**PROBLEM REQUIREMENTS:**
Needed from the data below: every line from the one with "The documentation explains" up to and including the one with "## Suggestions", repeated exactly and with nothing else.

Data extracted from a collection
┏━━
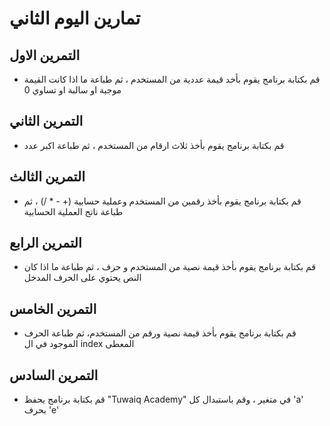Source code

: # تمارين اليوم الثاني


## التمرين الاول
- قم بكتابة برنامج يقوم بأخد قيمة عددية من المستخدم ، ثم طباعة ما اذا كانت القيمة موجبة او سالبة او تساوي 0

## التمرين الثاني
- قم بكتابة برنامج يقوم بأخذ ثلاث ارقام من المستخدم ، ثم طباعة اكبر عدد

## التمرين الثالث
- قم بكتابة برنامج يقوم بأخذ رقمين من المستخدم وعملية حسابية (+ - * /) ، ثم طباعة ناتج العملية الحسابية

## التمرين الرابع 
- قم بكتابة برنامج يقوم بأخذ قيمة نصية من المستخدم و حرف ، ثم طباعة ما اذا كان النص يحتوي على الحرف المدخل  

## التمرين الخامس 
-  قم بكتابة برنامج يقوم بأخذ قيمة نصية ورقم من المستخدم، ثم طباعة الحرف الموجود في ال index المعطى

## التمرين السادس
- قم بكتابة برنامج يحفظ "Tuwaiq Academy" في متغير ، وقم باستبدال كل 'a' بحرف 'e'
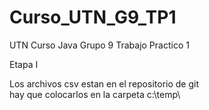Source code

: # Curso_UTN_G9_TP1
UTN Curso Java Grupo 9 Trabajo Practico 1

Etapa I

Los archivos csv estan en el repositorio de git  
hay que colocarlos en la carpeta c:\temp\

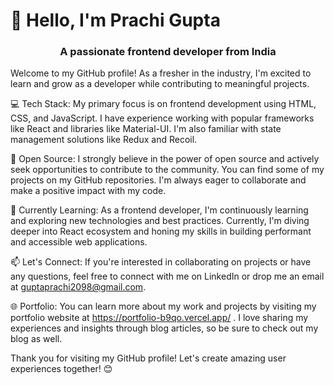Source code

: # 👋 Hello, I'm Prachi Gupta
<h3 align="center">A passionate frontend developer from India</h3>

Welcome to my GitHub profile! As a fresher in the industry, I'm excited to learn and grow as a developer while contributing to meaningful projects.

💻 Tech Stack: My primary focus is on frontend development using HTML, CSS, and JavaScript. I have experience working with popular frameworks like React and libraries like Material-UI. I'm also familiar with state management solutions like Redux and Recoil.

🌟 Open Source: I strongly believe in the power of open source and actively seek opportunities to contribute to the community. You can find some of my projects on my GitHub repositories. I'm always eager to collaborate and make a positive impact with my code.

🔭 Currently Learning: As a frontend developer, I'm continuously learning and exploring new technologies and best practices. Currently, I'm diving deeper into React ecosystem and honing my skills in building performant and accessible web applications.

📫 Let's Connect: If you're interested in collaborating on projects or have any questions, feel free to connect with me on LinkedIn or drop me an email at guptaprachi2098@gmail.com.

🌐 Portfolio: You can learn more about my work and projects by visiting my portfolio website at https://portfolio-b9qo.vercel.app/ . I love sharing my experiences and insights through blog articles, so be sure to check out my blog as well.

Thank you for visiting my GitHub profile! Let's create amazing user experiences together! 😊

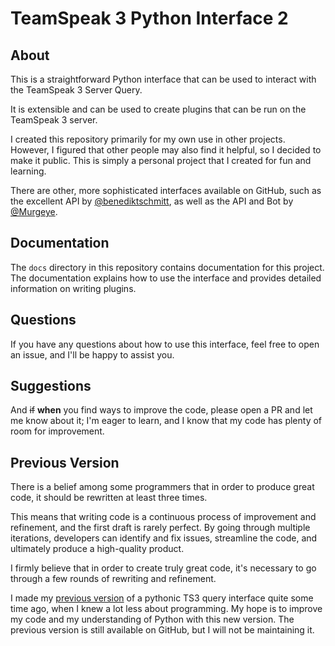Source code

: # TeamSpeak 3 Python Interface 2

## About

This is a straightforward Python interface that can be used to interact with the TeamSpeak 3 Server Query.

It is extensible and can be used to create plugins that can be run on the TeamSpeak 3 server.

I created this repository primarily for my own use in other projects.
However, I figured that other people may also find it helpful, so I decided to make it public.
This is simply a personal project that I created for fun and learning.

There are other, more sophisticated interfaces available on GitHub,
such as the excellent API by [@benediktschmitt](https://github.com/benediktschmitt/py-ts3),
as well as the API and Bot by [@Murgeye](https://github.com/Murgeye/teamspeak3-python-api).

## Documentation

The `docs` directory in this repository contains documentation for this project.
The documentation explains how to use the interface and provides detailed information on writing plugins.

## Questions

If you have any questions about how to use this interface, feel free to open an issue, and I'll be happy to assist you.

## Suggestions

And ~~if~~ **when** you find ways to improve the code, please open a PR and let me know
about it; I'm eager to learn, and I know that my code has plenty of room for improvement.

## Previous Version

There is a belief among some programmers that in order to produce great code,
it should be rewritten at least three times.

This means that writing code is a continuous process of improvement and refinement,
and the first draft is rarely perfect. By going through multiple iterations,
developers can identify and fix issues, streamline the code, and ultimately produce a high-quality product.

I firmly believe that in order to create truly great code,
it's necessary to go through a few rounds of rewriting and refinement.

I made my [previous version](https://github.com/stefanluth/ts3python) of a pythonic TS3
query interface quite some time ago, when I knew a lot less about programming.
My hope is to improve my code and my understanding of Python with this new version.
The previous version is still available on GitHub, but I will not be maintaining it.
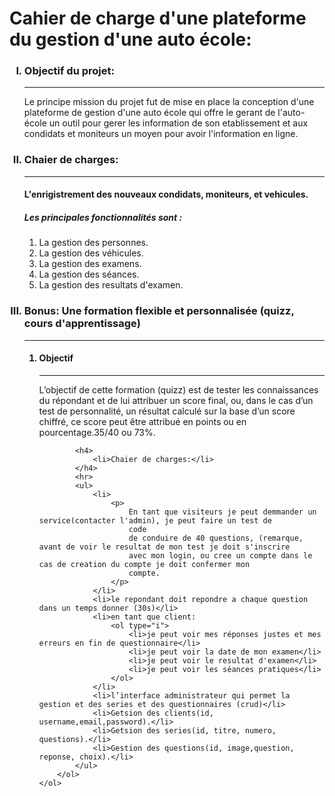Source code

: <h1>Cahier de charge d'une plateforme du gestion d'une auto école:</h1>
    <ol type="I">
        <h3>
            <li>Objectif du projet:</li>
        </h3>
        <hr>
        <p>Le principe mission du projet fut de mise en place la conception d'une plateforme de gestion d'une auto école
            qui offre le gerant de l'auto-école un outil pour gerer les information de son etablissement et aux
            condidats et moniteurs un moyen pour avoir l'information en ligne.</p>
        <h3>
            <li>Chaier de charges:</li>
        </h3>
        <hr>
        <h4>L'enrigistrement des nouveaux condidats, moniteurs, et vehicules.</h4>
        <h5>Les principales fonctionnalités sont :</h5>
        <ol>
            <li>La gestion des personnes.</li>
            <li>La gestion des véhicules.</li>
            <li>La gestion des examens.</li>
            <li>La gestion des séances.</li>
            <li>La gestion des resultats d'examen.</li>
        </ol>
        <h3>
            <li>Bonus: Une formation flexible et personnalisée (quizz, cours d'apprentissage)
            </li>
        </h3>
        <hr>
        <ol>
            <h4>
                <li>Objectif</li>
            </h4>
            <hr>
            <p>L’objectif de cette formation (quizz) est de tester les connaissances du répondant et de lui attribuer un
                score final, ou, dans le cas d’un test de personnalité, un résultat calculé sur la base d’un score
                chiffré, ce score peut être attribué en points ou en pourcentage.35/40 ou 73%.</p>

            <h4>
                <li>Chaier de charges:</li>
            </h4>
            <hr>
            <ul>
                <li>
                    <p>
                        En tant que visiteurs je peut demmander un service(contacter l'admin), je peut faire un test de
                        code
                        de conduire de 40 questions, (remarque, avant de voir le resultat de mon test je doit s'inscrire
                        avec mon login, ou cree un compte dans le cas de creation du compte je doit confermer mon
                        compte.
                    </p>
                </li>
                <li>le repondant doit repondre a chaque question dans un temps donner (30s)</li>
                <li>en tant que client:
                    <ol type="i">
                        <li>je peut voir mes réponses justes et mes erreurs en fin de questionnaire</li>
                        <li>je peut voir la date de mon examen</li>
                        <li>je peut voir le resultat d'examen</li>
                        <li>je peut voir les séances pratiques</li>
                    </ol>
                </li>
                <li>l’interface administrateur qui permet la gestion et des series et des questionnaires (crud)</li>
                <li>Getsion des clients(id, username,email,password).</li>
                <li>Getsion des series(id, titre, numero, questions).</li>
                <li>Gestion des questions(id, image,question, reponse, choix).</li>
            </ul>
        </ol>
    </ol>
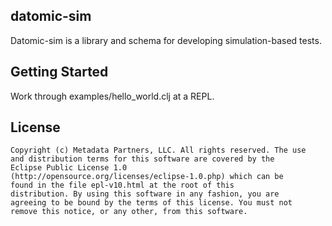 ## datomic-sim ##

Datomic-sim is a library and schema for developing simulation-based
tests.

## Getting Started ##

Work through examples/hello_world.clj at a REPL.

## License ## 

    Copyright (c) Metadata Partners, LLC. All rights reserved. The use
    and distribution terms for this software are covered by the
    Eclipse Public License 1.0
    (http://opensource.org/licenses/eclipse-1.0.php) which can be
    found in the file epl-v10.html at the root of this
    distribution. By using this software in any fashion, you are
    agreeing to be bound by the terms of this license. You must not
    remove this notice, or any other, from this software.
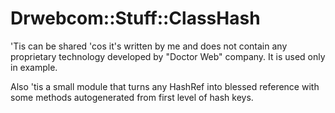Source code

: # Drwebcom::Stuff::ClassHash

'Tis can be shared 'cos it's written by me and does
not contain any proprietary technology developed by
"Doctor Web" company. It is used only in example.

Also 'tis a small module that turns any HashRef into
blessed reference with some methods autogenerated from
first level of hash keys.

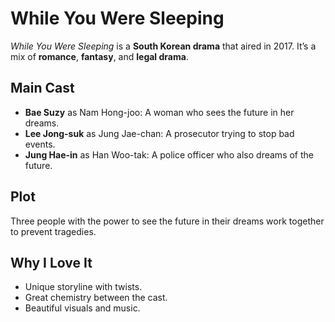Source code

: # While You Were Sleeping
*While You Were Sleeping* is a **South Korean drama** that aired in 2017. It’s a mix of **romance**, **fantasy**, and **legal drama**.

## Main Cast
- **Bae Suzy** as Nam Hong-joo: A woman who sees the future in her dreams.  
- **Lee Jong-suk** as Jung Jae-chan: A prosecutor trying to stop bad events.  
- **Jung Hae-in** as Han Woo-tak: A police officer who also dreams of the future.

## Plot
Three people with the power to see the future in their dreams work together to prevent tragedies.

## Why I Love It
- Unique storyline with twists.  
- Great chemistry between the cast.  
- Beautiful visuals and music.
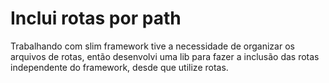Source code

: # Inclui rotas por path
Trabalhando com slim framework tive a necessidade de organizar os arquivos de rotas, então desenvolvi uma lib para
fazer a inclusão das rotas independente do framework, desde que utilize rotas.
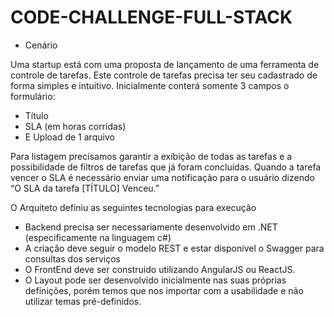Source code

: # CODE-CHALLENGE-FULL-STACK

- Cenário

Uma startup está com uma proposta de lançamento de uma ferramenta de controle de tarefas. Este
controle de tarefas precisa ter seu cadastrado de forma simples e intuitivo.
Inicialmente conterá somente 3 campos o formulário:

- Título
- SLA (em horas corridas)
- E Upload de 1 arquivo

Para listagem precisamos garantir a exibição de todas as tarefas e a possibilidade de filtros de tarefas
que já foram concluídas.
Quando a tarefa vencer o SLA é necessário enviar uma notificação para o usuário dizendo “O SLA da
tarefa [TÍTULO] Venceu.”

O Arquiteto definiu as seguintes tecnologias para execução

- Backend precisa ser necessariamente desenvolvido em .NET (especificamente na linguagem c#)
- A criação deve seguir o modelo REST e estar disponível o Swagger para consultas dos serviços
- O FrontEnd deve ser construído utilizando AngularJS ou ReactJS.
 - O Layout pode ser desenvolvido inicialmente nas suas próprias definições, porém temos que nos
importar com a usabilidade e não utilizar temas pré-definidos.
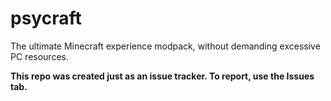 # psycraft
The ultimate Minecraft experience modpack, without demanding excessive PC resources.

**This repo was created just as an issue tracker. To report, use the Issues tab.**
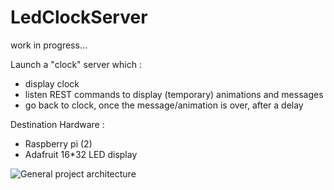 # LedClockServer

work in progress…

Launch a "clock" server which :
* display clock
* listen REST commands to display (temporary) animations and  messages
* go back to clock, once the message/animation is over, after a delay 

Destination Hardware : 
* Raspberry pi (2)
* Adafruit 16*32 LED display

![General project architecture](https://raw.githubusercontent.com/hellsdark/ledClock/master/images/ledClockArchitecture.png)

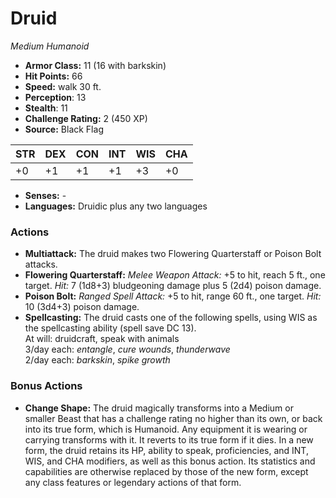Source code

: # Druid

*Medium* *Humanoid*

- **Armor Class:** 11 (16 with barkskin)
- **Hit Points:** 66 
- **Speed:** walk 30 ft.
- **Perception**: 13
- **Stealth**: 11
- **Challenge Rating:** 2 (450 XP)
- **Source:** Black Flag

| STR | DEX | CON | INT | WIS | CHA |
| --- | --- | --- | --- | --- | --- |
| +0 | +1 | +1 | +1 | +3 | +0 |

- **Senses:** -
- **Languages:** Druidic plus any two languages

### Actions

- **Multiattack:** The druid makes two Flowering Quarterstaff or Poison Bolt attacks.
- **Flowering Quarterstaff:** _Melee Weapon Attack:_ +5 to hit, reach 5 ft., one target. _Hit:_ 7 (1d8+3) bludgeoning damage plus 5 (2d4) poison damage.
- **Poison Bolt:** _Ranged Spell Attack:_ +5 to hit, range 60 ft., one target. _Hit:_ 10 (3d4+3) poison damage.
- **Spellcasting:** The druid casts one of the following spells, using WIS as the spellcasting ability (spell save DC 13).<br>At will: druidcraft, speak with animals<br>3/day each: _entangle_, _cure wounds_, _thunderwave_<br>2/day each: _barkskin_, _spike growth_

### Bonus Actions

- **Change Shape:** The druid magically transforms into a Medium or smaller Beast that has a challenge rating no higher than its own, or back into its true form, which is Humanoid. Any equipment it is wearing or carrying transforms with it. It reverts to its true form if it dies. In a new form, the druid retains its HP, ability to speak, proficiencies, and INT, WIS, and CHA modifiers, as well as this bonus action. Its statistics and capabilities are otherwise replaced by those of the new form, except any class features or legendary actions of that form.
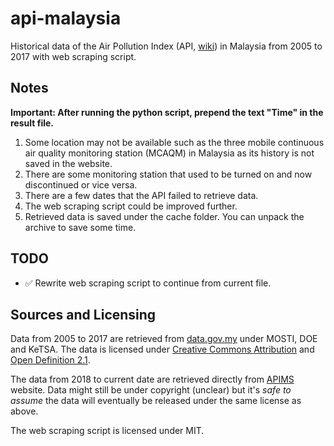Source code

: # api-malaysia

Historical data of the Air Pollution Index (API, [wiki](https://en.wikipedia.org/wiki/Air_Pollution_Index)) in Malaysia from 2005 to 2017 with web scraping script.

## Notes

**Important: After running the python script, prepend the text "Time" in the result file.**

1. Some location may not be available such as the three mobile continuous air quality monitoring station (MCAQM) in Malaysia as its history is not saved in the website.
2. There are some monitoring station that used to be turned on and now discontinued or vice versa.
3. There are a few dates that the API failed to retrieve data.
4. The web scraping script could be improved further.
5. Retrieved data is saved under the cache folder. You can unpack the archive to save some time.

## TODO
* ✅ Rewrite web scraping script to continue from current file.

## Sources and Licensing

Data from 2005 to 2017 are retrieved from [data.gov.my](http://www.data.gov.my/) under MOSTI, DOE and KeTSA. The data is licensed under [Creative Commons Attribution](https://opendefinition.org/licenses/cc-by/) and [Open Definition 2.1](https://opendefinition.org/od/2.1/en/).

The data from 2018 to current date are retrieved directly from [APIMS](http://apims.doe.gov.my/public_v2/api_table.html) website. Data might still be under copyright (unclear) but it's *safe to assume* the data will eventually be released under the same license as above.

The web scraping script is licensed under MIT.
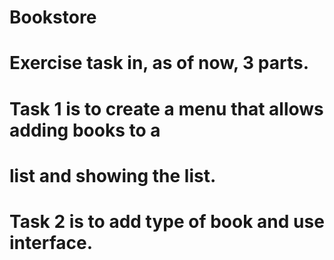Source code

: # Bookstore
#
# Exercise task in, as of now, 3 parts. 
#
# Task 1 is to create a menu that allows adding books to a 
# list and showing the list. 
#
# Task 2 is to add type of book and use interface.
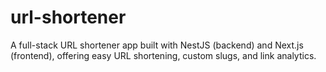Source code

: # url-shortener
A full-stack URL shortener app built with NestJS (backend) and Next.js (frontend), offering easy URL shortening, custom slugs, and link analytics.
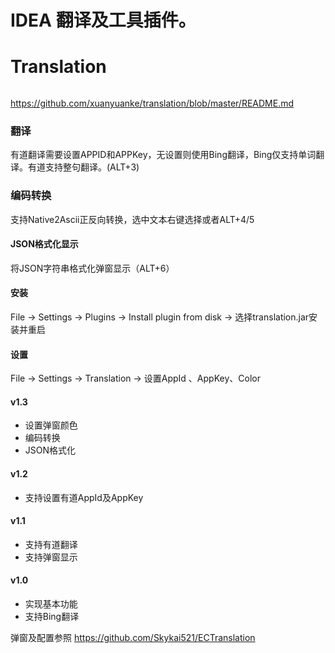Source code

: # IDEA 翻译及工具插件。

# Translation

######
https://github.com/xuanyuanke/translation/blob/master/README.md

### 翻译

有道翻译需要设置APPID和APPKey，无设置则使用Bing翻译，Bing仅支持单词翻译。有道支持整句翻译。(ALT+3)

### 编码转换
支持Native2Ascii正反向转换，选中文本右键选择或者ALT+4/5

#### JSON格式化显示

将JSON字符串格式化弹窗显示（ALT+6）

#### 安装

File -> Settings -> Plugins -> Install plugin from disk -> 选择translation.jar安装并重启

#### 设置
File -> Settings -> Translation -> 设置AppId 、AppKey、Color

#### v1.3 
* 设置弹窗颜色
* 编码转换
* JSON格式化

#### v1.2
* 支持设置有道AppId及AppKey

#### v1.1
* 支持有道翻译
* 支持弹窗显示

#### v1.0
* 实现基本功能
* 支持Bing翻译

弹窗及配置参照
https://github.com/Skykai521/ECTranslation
┗━━
**WRITTEN SOLUTION:**
The documentation explains how to use the interface and provides detailed information on writing plugins.

## Questions

If you have any questions about how to use this interface, feel free to open an issue, and I'll be happy to assist you.

## Suggestions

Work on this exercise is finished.